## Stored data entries
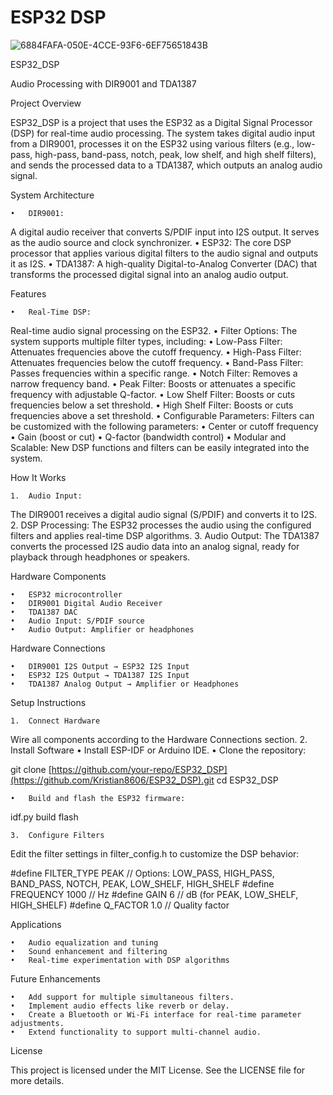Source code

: # ESP32 DSP
![6884FAFA-050E-4CCE-93F6-6EF75651843B](https://github.com/user-attachments/assets/f2c9d4b0-3d23-4239-8961-3bb2ab004d40)

ESP32_DSP

Audio Processing with DIR9001 and TDA1387

Project Overview

ESP32_DSP is a project that uses the ESP32 as a Digital Signal Processor (DSP) for real-time audio processing. The system takes digital audio input from a DIR9001, processes it on the ESP32 using various filters (e.g., low-pass, high-pass, band-pass, notch, peak, low shelf, and high shelf filters), and sends the processed data to a TDA1387, which outputs an analog audio signal.

System Architecture

	•	DIR9001:
A digital audio receiver that converts S/PDIF input into I2S output. It serves as the audio source and clock synchronizer.
	•	ESP32:
The core DSP processor that applies various digital filters to the audio signal and outputs it as I2S.
	•	TDA1387:
A high-quality Digital-to-Analog Converter (DAC) that transforms the processed digital signal into an analog audio output.

Features

	•	Real-Time DSP:
Real-time audio signal processing on the ESP32.
	•	Filter Options:
The system supports multiple filter types, including:
	•	Low-Pass Filter: Attenuates frequencies above the cutoff frequency.
	•	High-Pass Filter: Attenuates frequencies below the cutoff frequency.
	•	Band-Pass Filter: Passes frequencies within a specific range.
	•	Notch Filter: Removes a narrow frequency band.
	•	Peak Filter: Boosts or attenuates a specific frequency with adjustable Q-factor.
	•	Low Shelf Filter: Boosts or cuts frequencies below a set threshold.
	•	High Shelf Filter: Boosts or cuts frequencies above a set threshold.
	•	Configurable Parameters:
Filters can be customized with the following parameters:
	•	Center or cutoff frequency
	•	Gain (boost or cut)
	•	Q-factor (bandwidth control)
	•	Modular and Scalable:
New DSP functions and filters can be easily integrated into the system.

How It Works

	1.	Audio Input:
The DIR9001 receives a digital audio signal (S/PDIF) and converts it to I2S.
	2.	DSP Processing:
The ESP32 processes the audio using the configured filters and applies real-time DSP algorithms.
	3.	Audio Output:
The TDA1387 converts the processed I2S audio data into an analog signal, ready for playback through headphones or speakers.

Hardware Components

	•	ESP32 microcontroller
	•	DIR9001 Digital Audio Receiver
	•	TDA1387 DAC
	•	Audio Input: S/PDIF source
	•	Audio Output: Amplifier or headphones

Hardware Connections

	•	DIR9001 I2S Output → ESP32 I2S Input
	•	ESP32 I2S Output → TDA1387 I2S Input
	•	TDA1387 Analog Output → Amplifier or Headphones

Setup Instructions

	1.	Connect Hardware
Wire all components according to the Hardware Connections section.
	2.	Install Software
	•	Install ESP-IDF or Arduino IDE.
	•	Clone the repository:

git clone [https://github.com/your-repo/ESP32_DSP](https://github.com/Kristian8606/ESP32_DSP).git
cd ESP32_DSP


	•	Build and flash the ESP32 firmware:

idf.py build flash


	3.	Configure Filters
Edit the filter settings in filter_config.h to customize the DSP behavior:

#define FILTER_TYPE PEAK       // Options: LOW_PASS, HIGH_PASS, BAND_PASS, NOTCH, PEAK, LOW_SHELF, HIGH_SHELF
#define FREQUENCY 1000         // Hz
#define GAIN 6                 // dB (for PEAK, LOW_SHELF, HIGH_SHELF)
#define Q_FACTOR 1.0           // Quality factor

Applications

	•	Audio equalization and tuning
	•	Sound enhancement and filtering
	•	Real-time experimentation with DSP algorithms

Future Enhancements

	•	Add support for multiple simultaneous filters.
	•	Implement audio effects like reverb or delay.
	•	Create a Bluetooth or Wi-Fi interface for real-time parameter adjustments.
	•	Extend functionality to support multi-channel audio.

License

This project is licensed under the MIT License. See the LICENSE file for more details.
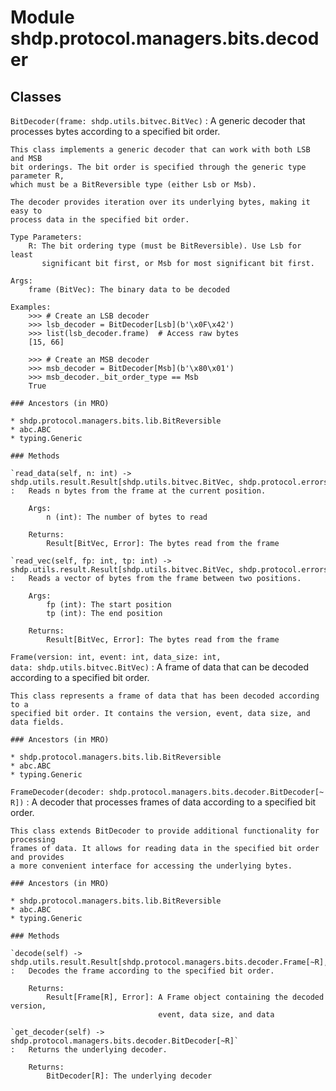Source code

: Module shdp.protocol.managers.bits.decoder
==========================================

Classes
-------

`BitDecoder(frame: shdp.utils.bitvec.BitVec)`
:   A generic decoder that processes bytes according to a specified bit order.
    
    This class implements a generic decoder that can work with both LSB and MSB
    bit orderings. The bit order is specified through the generic type parameter R,
    which must be a BitReversible type (either Lsb or Msb).
    
    The decoder provides iteration over its underlying bytes, making it easy to
    process data in the specified bit order.
    
    Type Parameters:
        R: The bit ordering type (must be BitReversible). Use Lsb for least
           significant bit first, or Msb for most significant bit first.
    
    Args:
        frame (BitVec): The binary data to be decoded
        
    Examples:
        >>> # Create an LSB decoder
        >>> lsb_decoder = BitDecoder[Lsb](b'\x0F\x42')
        >>> list(lsb_decoder.frame)  # Access raw bytes
        [15, 66]
        
        >>> # Create an MSB decoder
        >>> msb_decoder = BitDecoder[Msb](b'\x80\x01')
        >>> msb_decoder._bit_order_type == Msb
        True

    ### Ancestors (in MRO)

    * shdp.protocol.managers.bits.lib.BitReversible
    * abc.ABC
    * typing.Generic

    ### Methods

    `read_data(self, n: int) ‑> shdp.utils.result.Result[shdp.utils.bitvec.BitVec, shdp.protocol.errors.Error]`
    :   Reads n bytes from the frame at the current position.
        
        Args:
            n (int): The number of bytes to read
            
        Returns:
            Result[BitVec, Error]: The bytes read from the frame

    `read_vec(self, fp: int, tp: int) ‑> shdp.utils.result.Result[shdp.utils.bitvec.BitVec, shdp.protocol.errors.Error]`
    :   Reads a vector of bytes from the frame between two positions.
        
        Args:
            fp (int): The start position
            tp (int): The end position
            
        Returns:
            Result[BitVec, Error]: The bytes read from the frame

`Frame(version: int, event: int, data_size: int, data: shdp.utils.bitvec.BitVec)`
:   A frame of data that can be decoded according to a specified bit order.
    
    This class represents a frame of data that has been decoded according to a
    specified bit order. It contains the version, event, data size, and data fields.

    ### Ancestors (in MRO)

    * shdp.protocol.managers.bits.lib.BitReversible
    * abc.ABC
    * typing.Generic

`FrameDecoder(decoder: shdp.protocol.managers.bits.decoder.BitDecoder[~R])`
:   A decoder that processes frames of data according to a specified bit order.
    
    This class extends BitDecoder to provide additional functionality for processing
    frames of data. It allows for reading data in the specified bit order and provides
    a more convenient interface for accessing the underlying bytes.

    ### Ancestors (in MRO)

    * shdp.protocol.managers.bits.lib.BitReversible
    * abc.ABC
    * typing.Generic

    ### Methods

    `decode(self) ‑> shdp.utils.result.Result[shdp.protocol.managers.bits.decoder.Frame[~R], shdp.protocol.errors.Error]`
    :   Decodes the frame according to the specified bit order.
        
        Returns:
            Result[Frame[R], Error]: A Frame object containing the decoded version,
                                     event, data size, and data

    `get_decoder(self) ‑> shdp.protocol.managers.bits.decoder.BitDecoder[~R]`
    :   Returns the underlying decoder.
        
        Returns:
            BitDecoder[R]: The underlying decoder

## What you are asked to do
Could you copy out every record exactly, minus the pictures?

## Exercise result
Source code

: # ESP32 DSP
![6884FAFA-050E-4CCE-93F6-6EF75651843B](https://github.com/user-attachments/assets/f2c9d4b0-3d23-4239-8961-3bb2ab004d40)

ESP32_DSP

Audio Processing with DIR9001 and TDA1387

Project Overview

ESP32_DSP is a project that uses the ESP32 as a Digital Signal Processor (DSP) for real-time audio processing. The system takes digital audio input from a DIR9001, processes it on the ESP32 using various filters (e.g., low-pass, high-pass, band-pass, notch, peak, low shelf, and high shelf filters), and sends the processed data to a TDA1387, which outputs an analog audio signal.

System Architecture

	•	DIR9001:
A digital audio receiver that converts S/PDIF input into I2S output. It serves as the audio source and clock synchronizer.
	•	ESP32:
The core DSP processor that applies various digital filters to the audio signal and outputs it as I2S.
	•	TDA1387:
A high-quality Digital-to-Analog Converter (DAC) that transforms the processed digital signal into an analog audio output.

Features

	•	Real-Time DSP:
Real-time audio signal processing on the ESP32.
	•	Filter Options:
The system supports multiple filter types, including:
	•	Low-Pass Filter: Attenuates frequencies above the cutoff frequency.
	•	High-Pass Filter: Attenuates frequencies below the cutoff frequency.
	•	Band-Pass Filter: Passes frequencies within a specific range.
	•	Notch Filter: Removes a narrow frequency band.
	•	Peak Filter: Boosts or attenuates a specific frequency with adjustable Q-factor.
	•	Low Shelf Filter: Boosts or cuts frequencies below a set threshold.
	•	High Shelf Filter: Boosts or cuts frequencies above a set threshold.
	•	Configurable Parameters:
Filters can be customized with the following parameters:
	•	Center or cutoff frequency
	•	Gain (boost or cut)
	•	Q-factor (bandwidth control)
	•	Modular and Scalable:
New DSP functions and filters can be easily integrated into the system.

How It Works

	1.	Audio Input:
The DIR9001 receives a digital audio signal (S/PDIF) and converts it to I2S.
	2.	DSP Processing:
The ESP32 processes the audio using the configured filters and applies real-time DSP algorithms.
	3.	Audio Output:
The TDA1387 converts the processed I2S audio data into an analog signal, ready for playback through headphones or speakers.

Hardware Components

	•	ESP32 microcontroller
	•	DIR9001 Digital Audio Receiver
	•	TDA1387 DAC
	•	Audio Input: S/PDIF source
	•	Audio Output: Amplifier or headphones

Hardware Connections

	•	DIR9001 I2S Output → ESP32 I2S Input
	•	ESP32 I2S Output → TDA1387 I2S Input
	•	TDA1387 Analog Output → Amplifier or Headphones

Setup Instructions

	1.	Connect Hardware
Wire all components according to the Hardware Connections section.
	2.	Install Software
	•	Install ESP-IDF or Arduino IDE.
	•	Clone the repository:

git clone [https://github.com/your-repo/ESP32_DSP](https://github.com/Kristian8606/ESP32_DSP).git
cd ESP32_DSP


	•	Build and flash the ESP32 firmware:

idf.py build flash


	3.	Configure Filters
Edit the filter settings in filter_config.h to customize the DSP behavior:

#define FILTER_TYPE PEAK       // Options: LOW_PASS, HIGH_PASS, BAND_PASS, NOTCH, PEAK, LOW_SHELF, HIGH_SHELF
#define FREQUENCY 1000         // Hz
#define GAIN 6                 // dB (for PEAK, LOW_SHELF, HIGH_SHELF)
#define Q_FACTOR 1.0           // Quality factor

Applications

	•	Audio equalization and tuning
	•	Sound enhancement and filtering
	•	Real-time experimentation with DSP algorithms

Future Enhancements

	•	Add support for multiple simultaneous filters.
	•	Implement audio effects like reverb or delay.
	•	Create a Bluetooth or Wi-Fi interface for real-time parameter adjustments.
	•	Extend functionality to support multi-channel audio.

License

This project is licensed under the MIT License. See the LICENSE file for more details.
Source code

: Module shdp.protocol.managers.bits.decoder
==========================================

Classes
-------

`BitDecoder(frame: shdp.utils.bitvec.BitVec)`
:   A generic decoder that processes bytes according to a specified bit order.
    
    This class implements a generic decoder that can work with both LSB and MSB
    bit orderings. The bit order is specified through the generic type parameter R,
    which must be a BitReversible type (either Lsb or Msb).
    
    The decoder provides iteration over its underlying bytes, making it easy to
    process data in the specified bit order.
    
    Type Parameters:
        R: The bit ordering type (must be BitReversible). Use Lsb for least
           significant bit first, or Msb for most significant bit first.
    
    Args:
        frame (BitVec): The binary data to be decoded
        
    Examples:
        >>> # Create an LSB decoder
        >>> lsb_decoder = BitDecoder[Lsb](b'\x0F\x42')
        >>> list(lsb_decoder.frame)  # Access raw bytes
        [15, 66]
        
        >>> # Create an MSB decoder
        >>> msb_decoder = BitDecoder[Msb](b'\x80\x01')
        >>> msb_decoder._bit_order_type == Msb
        True

    ### Ancestors (in MRO)

    * shdp.protocol.managers.bits.lib.BitReversible
    * abc.ABC
    * typing.Generic

    ### Methods

    `read_data(self, n: int) ‑> shdp.utils.result.Result[shdp.utils.bitvec.BitVec, shdp.protocol.errors.Error]`
    :   Reads n bytes from the frame at the current position.
        
        Args:
            n (int): The number of bytes to read
            
        Returns:
            Result[BitVec, Error]: The bytes read from the frame

    `read_vec(self, fp: int, tp: int) ‑> shdp.utils.result.Result[shdp.utils.bitvec.BitVec, shdp.protocol.errors.Error]`
    :   Reads a vector of bytes from the frame between two positions.
        
        Args:
            fp (int): The start position
            tp (int): The end position
            
        Returns:
            Result[BitVec, Error]: The bytes read from the frame

`Frame(version: int, event: int, data_size: int, data: shdp.utils.bitvec.BitVec)`
:   A frame of data that can be decoded according to a specified bit order.
    
    This class represents a frame of data that has been decoded according to a
    specified bit order. It contains the version, event, data size, and data fields.

    ### Ancestors (in MRO)

    * shdp.protocol.managers.bits.lib.BitReversible
    * abc.ABC
    * typing.Generic

`FrameDecoder(decoder: shdp.protocol.managers.bits.decoder.BitDecoder[~R])`
:   A decoder that processes frames of data according to a specified bit order.
    
    This class extends BitDecoder to provide additional functionality for processing
    frames of data. It allows for reading data in the specified bit order and provides
    a more convenient interface for accessing the underlying bytes.

    ### Ancestors (in MRO)

    * shdp.protocol.managers.bits.lib.BitReversible
    * abc.ABC
    * typing.Generic

    ### Methods

    `decode(self) ‑> shdp.utils.result.Result[shdp.protocol.managers.bits.decoder.Frame[~R], shdp.protocol.errors.Error]`
    :   Decodes the frame according to the specified bit order.
        
        Returns:
            Result[Frame[R], Error]: A Frame object containing the decoded version,
                                     event, data size, and data

    `get_decoder(self) ‑> shdp.protocol.managers.bits.decoder.BitDecoder[~R]`
    :   Returns the underlying decoder.
        
        Returns:
            BitDecoder[R]: The underlying decoder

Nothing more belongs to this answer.